Let's build a model for traffic crashes in Chicago. We can build a model to predict whether a crash involved an injury or not.

Explore data

This dataset covers traffic crashes on city streets within Chicago city limits under the jurisdiction of the Chicago Police Department.
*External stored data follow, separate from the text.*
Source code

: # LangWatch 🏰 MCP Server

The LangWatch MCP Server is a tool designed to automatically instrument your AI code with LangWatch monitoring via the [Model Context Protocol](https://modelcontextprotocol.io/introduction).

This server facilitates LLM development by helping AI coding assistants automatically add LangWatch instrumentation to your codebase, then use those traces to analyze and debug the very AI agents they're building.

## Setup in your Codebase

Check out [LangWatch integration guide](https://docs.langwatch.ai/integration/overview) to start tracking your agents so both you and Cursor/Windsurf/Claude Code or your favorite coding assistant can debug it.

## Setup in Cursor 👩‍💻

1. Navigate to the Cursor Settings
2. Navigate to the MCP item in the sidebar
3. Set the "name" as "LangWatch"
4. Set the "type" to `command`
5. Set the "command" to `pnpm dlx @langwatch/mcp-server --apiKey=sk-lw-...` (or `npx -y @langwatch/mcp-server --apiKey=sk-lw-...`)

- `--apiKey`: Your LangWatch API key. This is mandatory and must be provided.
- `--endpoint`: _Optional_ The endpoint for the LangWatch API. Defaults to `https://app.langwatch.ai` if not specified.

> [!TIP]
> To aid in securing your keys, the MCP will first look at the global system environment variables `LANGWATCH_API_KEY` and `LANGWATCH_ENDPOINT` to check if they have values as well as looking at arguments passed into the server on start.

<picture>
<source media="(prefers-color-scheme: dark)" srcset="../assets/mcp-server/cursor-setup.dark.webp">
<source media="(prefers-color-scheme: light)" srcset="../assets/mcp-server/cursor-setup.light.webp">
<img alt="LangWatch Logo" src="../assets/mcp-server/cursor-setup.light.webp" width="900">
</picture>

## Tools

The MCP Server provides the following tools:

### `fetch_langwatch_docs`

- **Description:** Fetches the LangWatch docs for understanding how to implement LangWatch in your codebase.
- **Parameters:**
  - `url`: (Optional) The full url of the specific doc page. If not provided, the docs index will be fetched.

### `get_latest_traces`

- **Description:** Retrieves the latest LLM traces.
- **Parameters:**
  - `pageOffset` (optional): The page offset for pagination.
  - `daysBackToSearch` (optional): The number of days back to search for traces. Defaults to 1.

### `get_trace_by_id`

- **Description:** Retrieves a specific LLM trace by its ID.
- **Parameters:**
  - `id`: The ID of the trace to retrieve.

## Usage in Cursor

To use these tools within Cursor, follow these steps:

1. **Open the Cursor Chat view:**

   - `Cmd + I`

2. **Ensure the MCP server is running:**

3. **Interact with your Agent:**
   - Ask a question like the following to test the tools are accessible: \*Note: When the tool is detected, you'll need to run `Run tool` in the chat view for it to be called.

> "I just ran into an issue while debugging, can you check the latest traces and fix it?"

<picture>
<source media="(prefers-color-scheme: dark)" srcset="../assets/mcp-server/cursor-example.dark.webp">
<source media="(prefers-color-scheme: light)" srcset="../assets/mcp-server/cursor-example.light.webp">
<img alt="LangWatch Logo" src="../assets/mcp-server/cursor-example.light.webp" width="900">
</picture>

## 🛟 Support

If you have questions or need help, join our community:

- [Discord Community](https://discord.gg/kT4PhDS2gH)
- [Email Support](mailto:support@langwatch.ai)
All crashes are recorded as per the format specified in the Traffic Crash Report, SR1050, of the Illinois Department of Transportation. As per Illinois statute, only crashes with a property damage value of $1,500 or more or involving bodily injury to any person(s) and that happen on a public roadway and that involve at least one moving vehicle, except bike dooring, are considered reportable crashes. However, CPD records every reported traffic crash event, regardless of the statute of limitations, and hence any formal Chicago crash dataset released by Illinois Department of Transportation may not include all the crashes listed here.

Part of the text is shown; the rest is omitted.